The second part of the procedure is to machine the cutout into a distinctive shape. Each corner of the cutout is flared to the largest possible radius, approaching to within 1/8" of the outside edge of the cooktop flange, and then returning to within 1/8" of the cooktop box, or the portion that passes through the countertop. The size of this radius is dependent on the width of the cooktop flange. However, whether the flange is wide or narrow, this procedure will result in a larger radius that is more crack resistant than previous methods. Combined with the reinforcing blocks, this procedure will produce exceptionally durable cooktop installations consistently.

Drawing #1 illustrates the old method of laying out a cooktop cutout for an appliance with a 3/4" wide flange. Leaving 1/8" minimum clearance between the edge of the cutout and the cooktop box, there is space for a radius of just 3/16" at the corners, and there is a risk that the corner of the cooktop box will nick the edge of the cutout during installation.
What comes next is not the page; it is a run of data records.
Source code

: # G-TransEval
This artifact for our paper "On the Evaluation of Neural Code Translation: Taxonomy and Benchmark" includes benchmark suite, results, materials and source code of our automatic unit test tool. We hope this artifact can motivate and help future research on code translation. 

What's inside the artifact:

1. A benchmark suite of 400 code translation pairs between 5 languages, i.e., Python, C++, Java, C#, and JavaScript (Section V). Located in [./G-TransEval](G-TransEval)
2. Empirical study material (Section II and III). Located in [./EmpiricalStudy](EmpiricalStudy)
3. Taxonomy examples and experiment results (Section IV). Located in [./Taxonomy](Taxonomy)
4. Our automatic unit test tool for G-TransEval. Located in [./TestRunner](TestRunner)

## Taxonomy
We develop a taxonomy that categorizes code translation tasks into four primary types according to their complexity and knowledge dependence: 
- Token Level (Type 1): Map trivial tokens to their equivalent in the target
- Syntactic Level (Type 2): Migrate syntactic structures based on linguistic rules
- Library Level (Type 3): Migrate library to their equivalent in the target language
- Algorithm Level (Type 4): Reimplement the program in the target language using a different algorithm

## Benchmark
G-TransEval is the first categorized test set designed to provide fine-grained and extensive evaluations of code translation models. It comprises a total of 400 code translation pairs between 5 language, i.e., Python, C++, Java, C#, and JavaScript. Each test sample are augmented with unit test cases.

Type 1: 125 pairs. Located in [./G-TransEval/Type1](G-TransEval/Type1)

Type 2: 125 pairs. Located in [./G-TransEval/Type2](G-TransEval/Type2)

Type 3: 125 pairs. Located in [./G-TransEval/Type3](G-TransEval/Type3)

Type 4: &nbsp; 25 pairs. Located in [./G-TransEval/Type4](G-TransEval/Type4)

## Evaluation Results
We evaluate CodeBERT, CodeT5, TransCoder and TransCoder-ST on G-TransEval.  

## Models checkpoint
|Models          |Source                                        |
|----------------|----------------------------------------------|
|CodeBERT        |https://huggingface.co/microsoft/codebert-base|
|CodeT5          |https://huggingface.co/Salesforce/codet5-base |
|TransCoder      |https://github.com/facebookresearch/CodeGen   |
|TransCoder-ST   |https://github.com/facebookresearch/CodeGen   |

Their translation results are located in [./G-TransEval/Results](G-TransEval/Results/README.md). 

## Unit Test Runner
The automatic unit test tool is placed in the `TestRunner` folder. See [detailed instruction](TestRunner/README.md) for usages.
Drawing #2 illustrates the current method of laying out the cutout corner shape for the same cooktop. (The reinforcing blocks are not shown here.) By flaring the corner, the radius has quadrupled. The flared corner is less subject to nicking during installation, and is completely concealed by the flange after installation is complete.





Also now required is that you must round over the top and bottom edges of both cooktop and sink cutouts with a 1/16" radius quarter round router bit. The cutouts should then be sanded smooth with 150 grit or finer sandpaper, removing all nicks and tool marks. As in the past, cooktop cutouts must have aluminum heat conductive tape installed properly, completely covering the entire horizontal surface under the cooktop flange, and wrapping down onto the vertical surface of the cutout, with excess tape dangling into the cutout. Do not wrap the tape up underneath the countertop. This is a common installation error.

Another new requirement is that a color matched piece of material from each countertop should be left with your customer for possible future repairs. This can be left in the form of a cutting board or trivet, or it can be stored below a drawer or elsewhere, marked to be saved for repair purposes. This has always been good practice, since the chances for a successful repair are greatly improved if color matched material is available.

Because the Corian warranty program now covers materials and labor when a covered installation fails, Du Pont expects all Corian fabricators to adhere to the highest quality standards to prevent unnecessary warranty claims. These changes are a step forward for the credibility and professionalism of all Corian fabricators.